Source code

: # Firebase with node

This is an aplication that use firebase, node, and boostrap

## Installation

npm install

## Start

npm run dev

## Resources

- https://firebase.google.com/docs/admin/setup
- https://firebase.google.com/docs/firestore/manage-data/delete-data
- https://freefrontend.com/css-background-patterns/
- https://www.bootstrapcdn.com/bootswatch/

•••

Task details: Where does the word "node" appear in the material above? Copy every line that holds it.

Your response:
: # Firebase with node
This is an aplication that use firebase, node, and boostrap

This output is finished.